▸ **What the exercise asks**:
From the first line of the entries below through the line holding "- **Immutable**: Messages", write out every line exactly, please, and leave out the pictures.

▸ **Input for this task**:
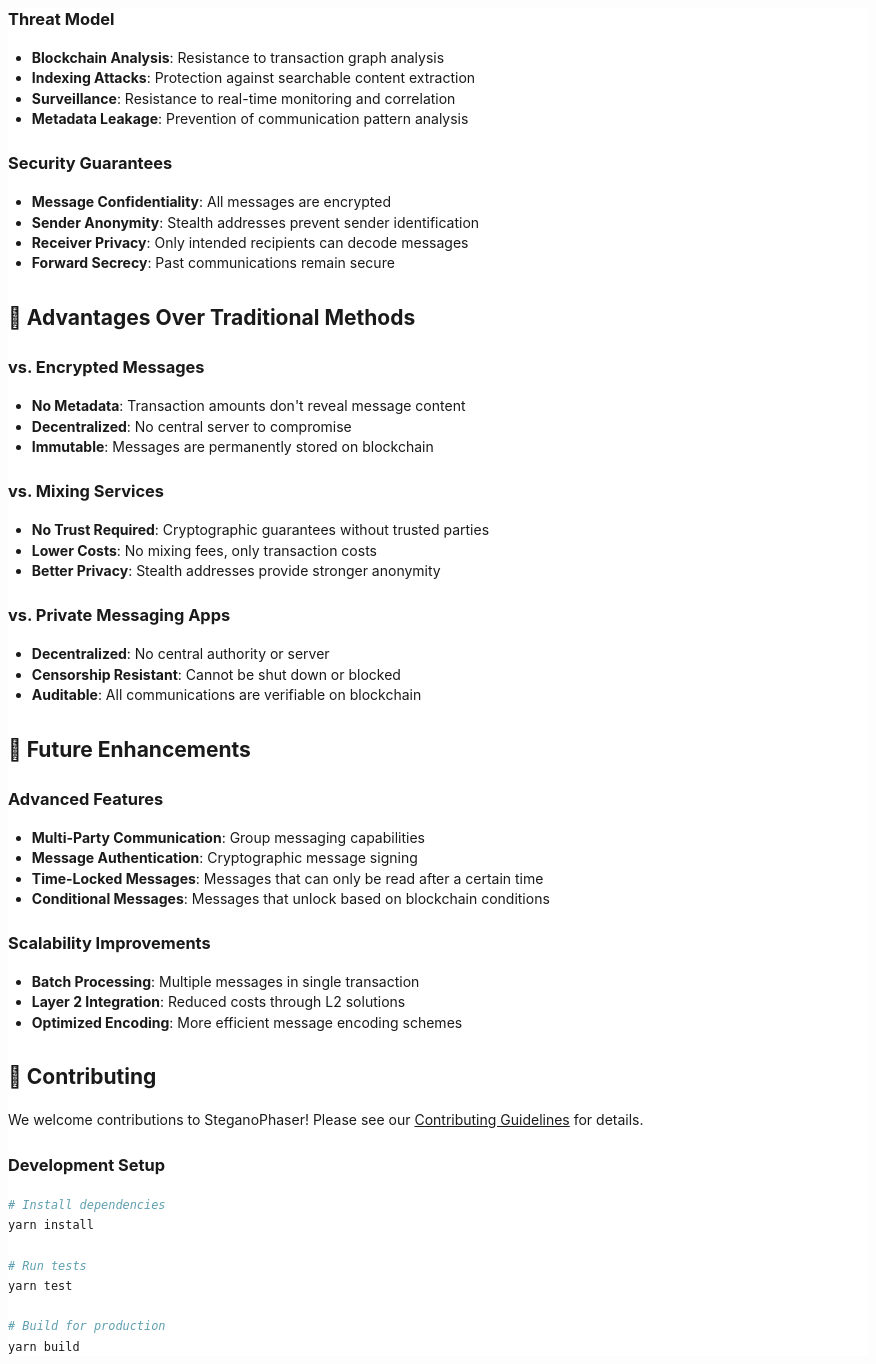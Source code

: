 ### **Threat Model**
- **Blockchain Analysis**: Resistance to transaction graph analysis
- **Indexing Attacks**: Protection against searchable content extraction
- **Surveillance**: Resistance to real-time monitoring and correlation
- **Metadata Leakage**: Prevention of communication pattern analysis

### **Security Guarantees**
- **Message Confidentiality**: All messages are encrypted
- **Sender Anonymity**: Stealth addresses prevent sender identification
- **Receiver Privacy**: Only intended recipients can decode messages
- **Forward Secrecy**: Past communications remain secure

## 🌟 Advantages Over Traditional Methods

### **vs. Encrypted Messages**
- **No Metadata**: Transaction amounts don't reveal message content
- **Decentralized**: No central server to compromise
- **Immutable**: Messages are permanently stored on blockchain

### **vs. Mixing Services**
- **No Trust Required**: Cryptographic guarantees without trusted parties
- **Lower Costs**: No mixing fees, only transaction costs
- **Better Privacy**: Stealth addresses provide stronger anonymity

### **vs. Private Messaging Apps**
- **Decentralized**: No central authority or server
- **Censorship Resistant**: Cannot be shut down or blocked
- **Auditable**: All communications are verifiable on blockchain

## 🚀 Future Enhancements

### **Advanced Features**
- **Multi-Party Communication**: Group messaging capabilities
- **Message Authentication**: Cryptographic message signing
- **Time-Locked Messages**: Messages that can only be read after a certain time
- **Conditional Messages**: Messages that unlock based on blockchain conditions

### **Scalability Improvements**
- **Batch Processing**: Multiple messages in single transaction
- **Layer 2 Integration**: Reduced costs through L2 solutions
- **Optimized Encoding**: More efficient message encoding schemes

## 🤝 Contributing

We welcome contributions to SteganoPhaser! Please see our [Contributing Guidelines](CONTRIBUTING.md) for details.

### **Development Setup**
```bash
# Install dependencies
yarn install

# Run tests
yarn test

# Build for production
yarn build
```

▸ **Result for this task**:
Source code

: ### **Threat Model**
- **Blockchain Analysis**: Resistance to transaction graph analysis
- **Indexing Attacks**: Protection against searchable content extraction
- **Surveillance**: Resistance to real-time monitoring and correlation
- **Metadata Leakage**: Prevention of communication pattern analysis

### **Security Guarantees**
- **Message Confidentiality**: All messages are encrypted
- **Sender Anonymity**: Stealth addresses prevent sender identification
- **Receiver Privacy**: Only intended recipients can decode messages
- **Forward Secrecy**: Past communications remain secure

## 🌟 Advantages Over Traditional Methods

### **vs. Encrypted Messages**
- **No Metadata**: Transaction amounts don't reveal message content
- **Decentralized**: No central server to compromise
- **Immutable**: Messages are permanently stored on blockchain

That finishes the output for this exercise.